As radiant sources of EMI, there are noises of an IC for outputting a clock signal on a signal processing board (printed board) on which circuit parts for driving a display device are mounted and a power supply circuit necessary to drive the IC.
Particularly, the case where the power supply circuit is constructed by a switching power supply will be considered. When a switching method is used at the time of converting voltage in the power supply circuit (DC/DC converter circuit), designing can be made with relatively high efficiency.

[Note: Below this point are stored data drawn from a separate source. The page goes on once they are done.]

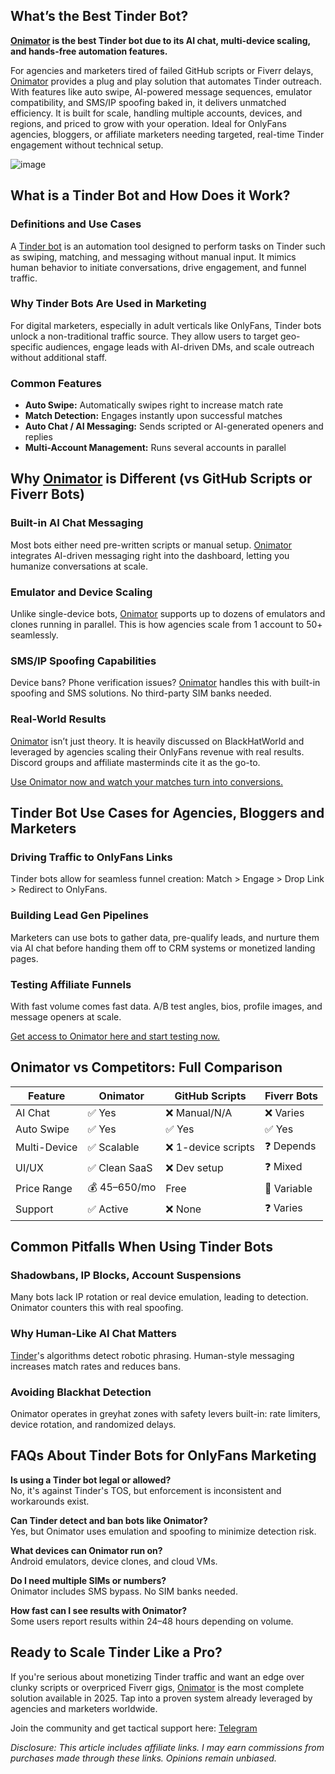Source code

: ## What’s the Best Tinder Bot?

**[Onimator](https://onimator.spp.io/r/014OV0) is the best Tinder bot due to its AI chat, multi-device scaling, and hands-free automation features.**

For agencies and marketers tired of failed GitHub scripts or Fiverr delays, [Onimator](https://onimator.spp.io/r/014OV0) provides a plug and play solution that automates Tinder outreach. With features like auto swipe, AI-powered message sequences, emulator compatibility, and SMS/IP spoofing baked in, it delivers unmatched efficiency. It is built for scale, handling multiple accounts, devices, and regions, and priced to grow with your operation. Ideal for OnlyFans agencies, bloggers, or affiliate marketers needing targeted, real-time Tinder engagement without technical setup.

![image](https://github.com/user-attachments/assets/848a4bb7-4d79-419b-a519-6db90048fb55)


## What is a Tinder Bot and How Does it Work?

### Definitions and Use Cases
A [Tinder bot](https://www.reddit.com/r/instagramautomations/comments/1llxde6/the_best_tinder_bot_that_actually_works/) is an automation tool designed to perform tasks on Tinder such as swiping, matching, and messaging without manual input. It mimics human behavior to initiate conversations, drive engagement, and funnel traffic.

### Why Tinder Bots Are Used in Marketing
For digital marketers, especially in adult verticals like OnlyFans, Tinder bots unlock a non-traditional traffic source. They allow users to target geo-specific audiences, engage leads with AI-driven DMs, and scale outreach without additional staff.

### Common Features
- **Auto Swipe:** Automatically swipes right to increase match rate
- **Match Detection:** Engages instantly upon successful matches
- **Auto Chat / AI Messaging:** Sends scripted or AI-generated openers and replies
- **Multi-Account Management:** Runs several accounts in parallel

## Why [Onimator](https://onimator.spp.io/r/014OV0) is Different (vs GitHub Scripts or Fiverr Bots)

### Built-in AI Chat Messaging
Most bots either need pre-written scripts or manual setup. [Onimator](https://onimator.spp.io/r/014OV0) integrates AI-driven messaging right into the dashboard, letting you humanize conversations at scale.

### Emulator and Device Scaling
Unlike single-device bots, [Onimator](https://onimator.spp.io/r/014OV0) supports up to dozens of emulators and clones running in parallel. This is how agencies scale from 1 account to 50+ seamlessly.

### SMS/IP Spoofing Capabilities
Device bans? Phone verification issues? [Onimator](https://onimator.spp.io/r/014OV0) handles this with built-in spoofing and SMS solutions. No third-party SIM banks needed.

### Real-World Results
[Onimator](https://onimator.spp.io/r/014OV0) isn’t just theory. It is heavily discussed on BlackHatWorld and leveraged by agencies scaling their OnlyFans revenue with real results. Discord groups and affiliate masterminds cite it as the go-to.

[Use Onimator now and watch your matches turn into conversions.](https://onimator.spp.io/r/014OV0)

## Tinder Bot Use Cases for Agencies, Bloggers and Marketers

### Driving Traffic to OnlyFans Links
Tinder bots allow for seamless funnel creation: Match > Engage > Drop Link > Redirect to OnlyFans.

### Building Lead Gen Pipelines
Marketers can use bots to gather data, pre-qualify leads, and nurture them via AI chat before handing them off to CRM systems or monetized landing pages.

### Testing Affiliate Funnels
With fast volume comes fast data. A/B test angles, bios, profile images, and message openers at scale.

[Get access to Onimator here and start testing now.](https://onimator.spp.io/r/014OV0)

## Onimator vs Competitors: Full Comparison

| Feature           | Onimator       | GitHub Scripts        | Fiverr Bots     |
|------------------|----------------|------------------------|-----------------|
| AI Chat           | ✅ Yes         | ❌ Manual/N/A       | ❌ Varies        |
| Auto Swipe        | ✅ Yes         | ✅ Yes                 | ✅ Yes          |
| Multi-Device      | ✅ Scalable     | ❌ 1-device scripts     | ❓ Depends      |
| UI/UX             | ✅ Clean SaaS   | ❌ Dev setup          | ❓ Mixed        |
| Price Range       | 💰 $45–$650/mo | Free                   | 💸 Variable     |
| Support           | ✅ Active       | ❌ None                | ❓ Varies       |

## Common Pitfalls When Using Tinder Bots

### Shadowbans, IP Blocks, Account Suspensions
Many bots lack IP rotation or real device emulation, leading to detection. Onimator counters this with real spoofing.

### Why Human-Like AI Chat Matters
[Tinder](https://medium.com/@muelleranna334/best-tinder-bot-that-actually-works-worldwide-41aabfd12731)'s algorithms detect robotic phrasing. Human-style messaging increases match rates and reduces bans.

### Avoiding Blackhat Detection
Onimator operates in greyhat zones with safety levers built-in: rate limiters, device rotation, and randomized delays.

## FAQs About Tinder Bots for OnlyFans Marketing

**Is using a Tinder bot legal or allowed?**  
No, it's against Tinder's TOS, but enforcement is inconsistent and workarounds exist.

**Can Tinder detect and ban bots like Onimator?**  
Yes, but Onimator uses emulation and spoofing to minimize detection risk.

**What devices can Onimator run on?**  
Android emulators, device clones, and cloud VMs.

**Do I need multiple SIMs or numbers?**  
Onimator includes SMS bypass. No SIM banks needed.

**How fast can I see results with Onimator?**  
Some users report results within 24–48 hours depending on volume.

## Ready to Scale Tinder Like a Pro?

If you're serious about monetizing Tinder traffic and want an edge over clunky scripts or overpriced Fiverr gigs, [Onimator](https://onimator.spp.io/r/014OV0) is the most complete solution available in 2025. Tap into a proven system already leveraged by agencies and marketers worldwide.

Join the community and get tactical support here: [Telegram](https://t.me/tllautomation)

_Disclosure: This article includes affiliate links. I may earn commissions from purchases made through these links. Opinions remain unbiased._
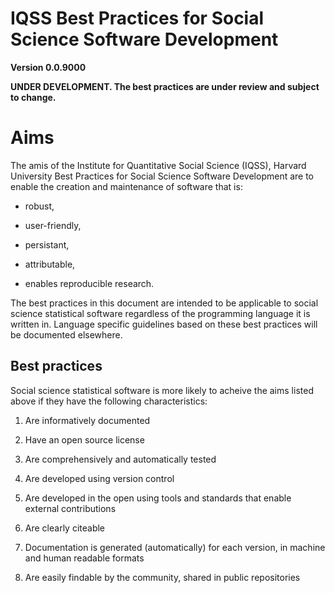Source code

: # IQSS Best Practices for Social Science Software Development

**Version 0.0.9000**

**UNDER DEVELOPMENT. The best practices are under review and subject to change.**

# Aims

The amis of the Institute for Quantitative Social Science (IQSS), Harvard University Best Practices for Social Science Software Development are to enable the creation and maintenance of software that is:

-   robust,

-   user-friendly,

-   persistant,

-   attributable,

-   enables reproducible research.

The best practices in this document are intended to be applicable to social science statistical software regardless of the programming language it is written in. Language specific guidelines based on these best practices will be documented elsewhere.

## Best practices

Social science statistical software is more likely to acheive the aims listed above if they have the following characteristics:

1.  Are informatively documented

2.  Have an open source license

3.  Are comprehensively and automatically tested

4.  Are developed using version control

5.  Are developed in the open using tools and standards that enable external contributions

6.  Are clearly citeable

7.  Documentation is generated (automatically) for each version, in machine and human readable formats

8.  Are easily findable by the community, shared in public repositories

Consequently, the switching power supply circuit is a circuit system which is often used.
It is, however, known that in the circuit configuration of the switching power supply circuit, necessary voltage is generated by switching, so that voltage fluctuation (ringing) having a certain frequency component occurs at the moment of on/off switching, and the voltage fluctuation is the cause of occurrence of unnecessary noise.
There is also the possibility that the unnecessary noise component of the ringing is largely influenced by resonance frequency of the printed board itself and the unnecessary noise component is increased.
With respect to EMI, the limit value on the permissible level of noise is determined for each frequency, and all of noise levels in a specified frequency band have to be set to the limit value or less. Obviously, the lower the noise level, the better. Therefore, as will be described later, a technique of reducing EMI even in the case of using a switching power supply is known.
The conventional technique of patent literature 1 relates to a drive circuit for a semiconductor optical amplifier gate switch, a semiconductor optical amplifier gate switch device, and an optical switching device and, particularly, is directed to reduce a ringing component by inserting a diode at a post stage of an inductor (refer to FIG. 14).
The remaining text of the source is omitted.